Тут голос старика дрогнул, и слеза медленно покатилась по тропкам морщин, по щекам, коричневым, как из обожженной глины. Жесткая, высохшая рука его сильно сжала руку мальчика.

- Знаешь, что сказал наш святой синьор? Что ответил он на вопрос о том, в чем истинная радость? Сколько народу уж об этом спрашивало, не было человека, который бы этим вопросом не задавался, потому что каждое живое существо, паренек, хочет это знать, каждое сердце просыпается к жизни и умирает с этим вопросом. Спрашивали об этом бедные и знатные, князья и папы, нищие и монархи, и мореплаватели заморские, и тот крестьянин, что копал нынче поле вот здесь, перед нами. Много книг по этому вопросу написано, но ни одна не дала ответа. А святой синьор наш Франциск сказал тогда брату Льву: "Овечка божия, если б, когда мы сегодня, голодные и холодные, придем к воротам монастыря, привратник гневно прогнал бы нас, как двух бродяг, зря по белому свету шатающихся, и, в ответ на новые наши мольбы и просьбы, повалил бы нас в снег, и крепко поколотил, и палкой костылял бы, пока бы из сил не выбился, и потом, избитых, окоченевших и до смерти голодных, выгнал бы нас опять на снег и мороз, а мы все снесли бы не то что терпеливо, а с великой любовью, вот тут, - запиши себе и запомни хорошенько, - в этом и есть истинная радость!"

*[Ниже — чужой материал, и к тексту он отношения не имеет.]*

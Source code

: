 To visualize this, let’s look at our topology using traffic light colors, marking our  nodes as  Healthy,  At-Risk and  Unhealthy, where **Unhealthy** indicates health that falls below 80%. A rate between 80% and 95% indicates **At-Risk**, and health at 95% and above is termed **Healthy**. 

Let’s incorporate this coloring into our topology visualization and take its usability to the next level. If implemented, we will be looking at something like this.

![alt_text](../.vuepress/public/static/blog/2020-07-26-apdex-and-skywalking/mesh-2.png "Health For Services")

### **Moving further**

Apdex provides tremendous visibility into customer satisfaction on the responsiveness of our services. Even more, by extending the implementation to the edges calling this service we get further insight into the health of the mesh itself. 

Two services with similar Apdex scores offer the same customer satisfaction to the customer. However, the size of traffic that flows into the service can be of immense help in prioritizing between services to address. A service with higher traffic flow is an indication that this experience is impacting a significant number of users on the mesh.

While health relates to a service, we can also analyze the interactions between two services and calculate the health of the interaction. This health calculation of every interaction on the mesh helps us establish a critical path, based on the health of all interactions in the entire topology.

Монах замолчал. Устремил взгляд в пространство, и окрестность как бы расступилась перед его взглядом, окрестность была лишь вратами для чего-то большего, чем только картина вечера.

- Оттого что, - горячо прибавил он, - все, что мы имеем, от бога имеем, и нам нечем хвалиться. Одними только скорбями, печалями и обидами хвалиться можем, оттого что только это имеем сами, это - наше. Потому сказал апостол: "Я не желаю хвалиться, разве только крестом господа нашего..."

Он опять умолк и, казалось, даже забыл о мальчике.

- Меня тоже часто бьют, - промолвил вдруг парнишка.

Монах не слышал.

- Меня всегда бьют палкой, - повторил тот.

Только тут до сознания старичка дошло.

- Что ты сказал?

- Бьют меня, - повторил мальчик еще раз.

Монах изумленно всплеснул руками, так что рукава подрясника взметнулись и упали.

- Что ты говоришь?! - воскликнул он. - Кто же тебя колотит? Братья?

- И они тоже, - кивнул паренек. - Но, главное, папа и дядя.

- Ишь ты, ишь ты... - удивился монах, и морщины на полном сочувствия лице его засмеялись еще больше. - А мама?

- У меня две мамы, - серьезно ответил мальчик. - Одна на небе, а другая, на земле, - не бьет никогда.